81 Thorncliffe Park will be extended to Science Centre Station via Gateway Boulevard. With this change, the 81 will no longer operate on Overlea Boulevard between Thorncliffe Park East and West.

The 100 Flemingdon Park bus will be routed into Science Centre Station. The former 100B via Linkwood service will be restored replacing the 34C Eglinton East branch that operates there today. The former 100 service west on Eglinton to Yonge will not be restored because this duplicates the new Line 5.

The 54 Lawrence East and 954 Lawrence East Express routes will both terminate at Science Centre Station via Don Mills Road. This cuts back the 54 service now operating to Eglinton station and extends the 954 service that now terminates at Lawrence East Station.
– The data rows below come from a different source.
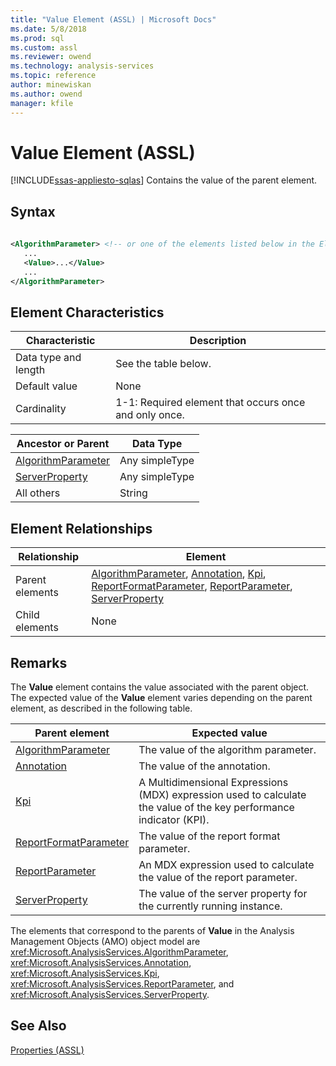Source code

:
 ```yaml
---
title: "Value Element (ASSL) | Microsoft Docs"
ms.date: 5/8/2018
ms.prod: sql
ms.custom: assl
ms.reviewer: owend
ms.technology: analysis-services
ms.topic: reference
author: minewiskan
ms.author: owend
manager: kfile
---
```

# Value Element (ASSL)
[!INCLUDE[ssas-appliesto-sqlas](../../../includes/ssas-appliesto-sqlas.md)]
  Contains the value of the parent element.  
  
## Syntax  
  
```xml  
  
<AlgorithmParameter> <!-- or one of the elements listed below in the Element Relationships table -->  
   ...  
   <Value>...</Value>  
   ...  
</AlgorithmParameter>  
```  
  
## Element Characteristics  
  
|Characteristic|Description|  
|--------------------|-----------------|  
|Data type and length|See the table below.|  
|Default value|None|  
|Cardinality|1-1: Required element that occurs once and only once.|  
  
|Ancestor or Parent|Data Type|  
|------------------------|---------------|  
|[AlgorithmParameter](../../../analysis-services/scripting/objects/algorithmparameter-element-assl.md)|Any simpleType|  
|[ServerProperty](../../../analysis-services/scripting/objects/serverproperty-element-assl.md)|Any simpleType|  
|All others|String|  
  
## Element Relationships  
  
|Relationship|Element|  
|------------------|-------------|  
|Parent elements|[AlgorithmParameter](../../../analysis-services/scripting/objects/algorithmparameter-element-assl.md), [Annotation](../../../analysis-services/scripting/objects/annotation-element-assl.md), [Kpi](../../../analysis-services/scripting/objects/kpi-element-assl.md), [ReportFormatParameter](../../../analysis-services/scripting/objects/reportformatparameter-element-asl.md), [ReportParameter](../../../analysis-services/scripting/objects/reportparameter-element-assl.md), [ServerProperty](../../../analysis-services/scripting/objects/serverproperty-element-assl.md)|  
|Child elements|None|  
  
## Remarks  
 The **Value** element contains the value associated with the parent object. The expected value of the **Value** element varies depending on the parent element, as described in the following table.  
  
|Parent element|Expected value|  
|--------------------|--------------------|  
|[AlgorithmParameter](../../../analysis-services/scripting/objects/algorithmparameter-element-assl.md)|The value of the algorithm parameter.|  
|[Annotation](../../../analysis-services/scripting/objects/annotation-element-assl.md)|The value of the annotation.|  
|[Kpi](../../../analysis-services/scripting/objects/kpi-element-assl.md)|A Multidimensional Expressions (MDX) expression used to calculate the value of the key performance indicator (KPI).|  
|[ReportFormatParameter](../../../analysis-services/scripting/objects/reportformatparameter-element-asl.md)|The value of the report format parameter.|  
|[ReportParameter](../../../analysis-services/scripting/objects/reportparameter-element-assl.md)|An MDX expression used to calculate the value of the report parameter.|  
|[ServerProperty](../../../analysis-services/scripting/objects/serverproperty-element-assl.md)|The value of the server property for the currently running instance.|  
  
 The elements that correspond to the parents of **Value** in the Analysis Management Objects (AMO) object model are <xref:Microsoft.AnalysisServices.AlgorithmParameter>, <xref:Microsoft.AnalysisServices.Annotation>, <xref:Microsoft.AnalysisServices.Kpi>, <xref:Microsoft.AnalysisServices.ReportParameter>, and <xref:Microsoft.AnalysisServices.ServerProperty>.  
  
## See Also  
 [Properties &#40;ASSL&#41;](../../../analysis-services/scripting/properties/properties-assl.md)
Updated June 28, 2021 at 6:00 pm:

The 354 Lawrence East Blue Night route now operates to Eglinton Station via Don Mills Road. It will remains as is, and will provide a third service on Eglinton from Yonge to Don Mills.

New and Modified Routes

The TTC proposes some new routes, althought given the usual pattern these would probably not be implemented until fall 2022. With the exception of the extended 118 Thistle Down peak service and the seasonal nature of 172 Cherry, there is no information about future service levels.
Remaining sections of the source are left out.